“Wind’s in the East, mist comin’ in, like somethin’ is brewin’, about to begin. Can’t put me finger on what lies in store, but I feel what’s to ’appen all ’appened before.” – Mary Poppins
Title: Machine (Mongrel Trilogy: Book Three)
Author: K.Z. Snow
Publisher: Dreamspinner Press
Pages/Word Count: 224 Pages
Rating: 5 Stars
Blurb: Mongrel Trilogy: Book Three
The closing-day flea market at the Marvelous Mechanical Circus always draws a colorful crowd, but salesman Will Marchman doesn’t expect to see a large, elaborate gold wagon on the plaza—especially one called the Spiritorium. The wagon’s exotic looking owner claims he can perform “cleansings and siphonings” via a miracle-working machine housed within. He can supposedly flush the wickedness out of people and places.
The Spiritorium appears in the Mongrel village of Taintwell the next day, setting off a potentially tragic chain of events that begins with a shocking revelation. To make matters worse, Fanule Perfidor, de facto mayor and Will’s lover, has been neglecting to take the tonic that stabilizes his moods. Besieged by his illness, Fan drives Will away. Then Fan’s best friend, vampire Clancy Marrowbone, vanishes, causing a rift between him and his mortal lover. Then Will disappears.
As Fan regains control of his mind, he knows what he must do to save his village and the people most important to him. He must solve the mystery of the Spiritorium and confront a man he’d hoped never to see again.
*~*~*~*~*~*~*~*~*~*~*~*~*~*~*~*
Review: Warning: I’m about to emote all over this book and its author.
There’s something a little bit significant about remembering the exact moment you fell for an author’s storytelling ways, when you embrace everything about it, all the way down to the gift for word choice and sentence structure. With K.Z. Snow, it happened many years and books ago with The Prayer Waltz and has survived through Fugly, Visible Friend, The Zero Knot, back-to-back readings of precious_boy… Well, you get the picture. By the time I read Mongrel, the first book in the Mongrel Trilogy, I was already of fan of the author’s work, so falling in love with Fanule Perfidor and William Marchman was pretty well preordained.
The world K.Z. Snow has created in this series is nothing less than a wonderment that offers some pretty significant real world truisms too, which are delivered by characters that try to reach out and grab you by the heart and mind and never let go until they’ve become engrained in your lexicon of favorites. From the half-breed Mongrels to the Pures to the vampire and an incorporeal wise woman, there is love, friendship, prejudice, and danger to be found in Taintwell and Purinton, this place and its inhabitants becoming vivid in the imagination with each paragraph that unfolds. It’s a world that’s been built over the course of three books and is one I hate to see come to an end, but as endings go, Machine couldn’t be more sublime.

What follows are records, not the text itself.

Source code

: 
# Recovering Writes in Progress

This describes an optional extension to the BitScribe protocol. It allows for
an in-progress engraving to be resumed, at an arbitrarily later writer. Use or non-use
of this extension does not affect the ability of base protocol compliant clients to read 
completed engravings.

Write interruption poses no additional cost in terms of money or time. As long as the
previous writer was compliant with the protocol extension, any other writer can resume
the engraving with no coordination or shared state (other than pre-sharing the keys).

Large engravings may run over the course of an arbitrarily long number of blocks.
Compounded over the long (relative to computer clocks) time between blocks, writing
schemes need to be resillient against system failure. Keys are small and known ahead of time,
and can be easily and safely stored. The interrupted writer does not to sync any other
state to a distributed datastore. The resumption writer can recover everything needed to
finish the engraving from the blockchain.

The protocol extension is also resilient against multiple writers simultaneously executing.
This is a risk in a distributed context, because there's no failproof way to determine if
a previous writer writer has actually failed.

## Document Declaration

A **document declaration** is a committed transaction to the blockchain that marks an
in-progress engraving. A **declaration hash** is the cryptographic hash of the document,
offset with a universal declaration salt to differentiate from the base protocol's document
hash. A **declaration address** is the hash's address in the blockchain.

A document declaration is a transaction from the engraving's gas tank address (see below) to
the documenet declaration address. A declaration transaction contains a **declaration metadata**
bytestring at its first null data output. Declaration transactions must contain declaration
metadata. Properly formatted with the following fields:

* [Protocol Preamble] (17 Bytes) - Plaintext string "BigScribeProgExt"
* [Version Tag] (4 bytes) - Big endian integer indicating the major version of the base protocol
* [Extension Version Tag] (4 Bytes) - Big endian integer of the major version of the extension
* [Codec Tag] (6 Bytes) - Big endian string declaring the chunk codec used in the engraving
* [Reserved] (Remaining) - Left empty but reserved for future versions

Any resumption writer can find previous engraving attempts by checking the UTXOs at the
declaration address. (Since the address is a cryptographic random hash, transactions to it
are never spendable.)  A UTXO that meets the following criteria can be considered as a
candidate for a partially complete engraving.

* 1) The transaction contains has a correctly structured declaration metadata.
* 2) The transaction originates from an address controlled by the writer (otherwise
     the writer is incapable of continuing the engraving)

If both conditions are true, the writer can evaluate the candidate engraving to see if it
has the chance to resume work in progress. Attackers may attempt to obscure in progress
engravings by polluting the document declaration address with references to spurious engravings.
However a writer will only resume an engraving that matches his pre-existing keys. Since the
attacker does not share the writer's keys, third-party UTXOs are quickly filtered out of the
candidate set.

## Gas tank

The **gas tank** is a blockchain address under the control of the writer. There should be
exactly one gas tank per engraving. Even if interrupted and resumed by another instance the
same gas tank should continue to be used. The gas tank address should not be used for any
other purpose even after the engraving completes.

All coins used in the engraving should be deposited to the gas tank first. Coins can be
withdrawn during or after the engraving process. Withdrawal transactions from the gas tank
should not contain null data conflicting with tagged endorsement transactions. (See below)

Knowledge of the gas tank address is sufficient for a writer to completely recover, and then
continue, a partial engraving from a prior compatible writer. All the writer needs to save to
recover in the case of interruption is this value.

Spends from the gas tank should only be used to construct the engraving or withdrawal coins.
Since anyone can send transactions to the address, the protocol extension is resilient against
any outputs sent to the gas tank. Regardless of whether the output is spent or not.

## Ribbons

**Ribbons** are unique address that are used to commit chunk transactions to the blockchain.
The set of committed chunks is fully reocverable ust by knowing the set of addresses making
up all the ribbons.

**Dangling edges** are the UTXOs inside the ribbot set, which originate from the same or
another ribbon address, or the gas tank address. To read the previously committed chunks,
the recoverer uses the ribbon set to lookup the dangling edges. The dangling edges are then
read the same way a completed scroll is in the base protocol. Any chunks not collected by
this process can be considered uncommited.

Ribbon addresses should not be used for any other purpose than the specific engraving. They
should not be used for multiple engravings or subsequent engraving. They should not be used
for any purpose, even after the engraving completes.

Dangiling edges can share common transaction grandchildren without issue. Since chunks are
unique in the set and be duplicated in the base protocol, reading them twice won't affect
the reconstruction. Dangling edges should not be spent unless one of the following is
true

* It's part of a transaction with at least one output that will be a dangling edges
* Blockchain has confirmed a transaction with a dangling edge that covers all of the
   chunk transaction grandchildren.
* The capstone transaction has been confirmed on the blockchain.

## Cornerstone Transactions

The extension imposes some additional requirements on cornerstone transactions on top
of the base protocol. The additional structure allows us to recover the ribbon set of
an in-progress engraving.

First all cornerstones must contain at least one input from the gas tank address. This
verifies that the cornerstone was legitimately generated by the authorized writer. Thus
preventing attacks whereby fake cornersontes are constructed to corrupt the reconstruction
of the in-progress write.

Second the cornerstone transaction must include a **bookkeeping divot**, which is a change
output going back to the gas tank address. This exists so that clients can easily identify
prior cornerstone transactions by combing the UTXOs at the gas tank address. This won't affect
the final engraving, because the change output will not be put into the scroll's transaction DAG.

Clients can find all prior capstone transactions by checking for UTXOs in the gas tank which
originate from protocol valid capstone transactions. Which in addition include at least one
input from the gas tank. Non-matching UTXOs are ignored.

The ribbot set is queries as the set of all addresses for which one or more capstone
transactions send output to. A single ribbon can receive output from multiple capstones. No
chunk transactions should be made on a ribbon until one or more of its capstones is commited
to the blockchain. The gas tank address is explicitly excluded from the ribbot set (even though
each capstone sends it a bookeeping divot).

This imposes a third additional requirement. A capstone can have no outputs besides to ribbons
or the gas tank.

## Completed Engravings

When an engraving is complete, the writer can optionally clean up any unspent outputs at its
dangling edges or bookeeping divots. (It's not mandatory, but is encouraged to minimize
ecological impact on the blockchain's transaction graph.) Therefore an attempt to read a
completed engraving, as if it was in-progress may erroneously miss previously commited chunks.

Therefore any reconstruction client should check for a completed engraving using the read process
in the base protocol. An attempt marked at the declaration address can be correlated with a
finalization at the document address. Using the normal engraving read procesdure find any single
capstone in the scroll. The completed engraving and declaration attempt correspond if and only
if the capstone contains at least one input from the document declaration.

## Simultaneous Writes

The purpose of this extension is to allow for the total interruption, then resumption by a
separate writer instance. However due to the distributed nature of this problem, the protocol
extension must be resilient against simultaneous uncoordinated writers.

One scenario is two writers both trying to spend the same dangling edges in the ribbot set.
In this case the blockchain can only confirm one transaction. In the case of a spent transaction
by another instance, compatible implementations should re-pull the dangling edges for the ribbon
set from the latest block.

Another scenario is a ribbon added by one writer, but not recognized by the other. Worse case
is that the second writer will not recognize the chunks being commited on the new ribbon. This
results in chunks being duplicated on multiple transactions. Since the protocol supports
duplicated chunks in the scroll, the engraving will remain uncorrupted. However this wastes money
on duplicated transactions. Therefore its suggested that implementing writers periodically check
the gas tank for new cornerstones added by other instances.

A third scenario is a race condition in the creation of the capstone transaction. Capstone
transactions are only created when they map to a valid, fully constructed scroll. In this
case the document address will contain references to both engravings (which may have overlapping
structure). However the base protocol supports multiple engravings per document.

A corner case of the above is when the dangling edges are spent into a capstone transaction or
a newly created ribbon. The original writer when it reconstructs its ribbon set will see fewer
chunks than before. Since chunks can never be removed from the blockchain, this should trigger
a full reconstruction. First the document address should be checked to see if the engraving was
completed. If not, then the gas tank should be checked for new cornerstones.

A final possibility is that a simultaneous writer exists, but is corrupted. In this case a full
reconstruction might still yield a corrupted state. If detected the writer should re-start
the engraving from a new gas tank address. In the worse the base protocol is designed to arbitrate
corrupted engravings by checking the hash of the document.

Fan and Will are put through their paces when Fan goes off his tonic and his past is resurrected to deliver nothing but trouble to Taintwell, in the guise of religious dogma. K.Z. Snow opens this book with a sense of foreboding and imminent unrest that carries all the way through to the end, which puts us readers through our paces too, and made this a single sitting read. A book I refuse to put down until I’ve read the very last word is a book that deserves all of its five stars, if not more.
Each part of this story is woven together seamlessly; that of Clancy Marrowbone, beloved vampire, and his lover Simon Bentcross, is intertwined with Fan and Will’s story when the ugliness that has cast its pall over Taintwell threatens to steal Clancy and Will for the men who love them. Machine is tightly plotted and the pace never once lets up, as Fan fights to regain control of himself only to face down a foe whose lack of compassion and lust for knowledge has destroyed anything that might have once resembled a conscience, and Fan must become the compass that points the way home for the lost souls of Taintwell, as he himself finds a home in Will.
While I’m not at all ready to see this series come to a close, or to leave this mystical and magical world behind, K.Z. Snow has left us with the best of all possible worlds—and the ability to visit it again and again, as soon and as often as we’d like.
I have this book and agree with every word of your review. K.Z. Snow is a fantastic writer!
She so is, Andrea! And it’s kind of not fair that the last book in the Mongrel Trilogy ended up being my favorite. This is definitely a series I’ll read again.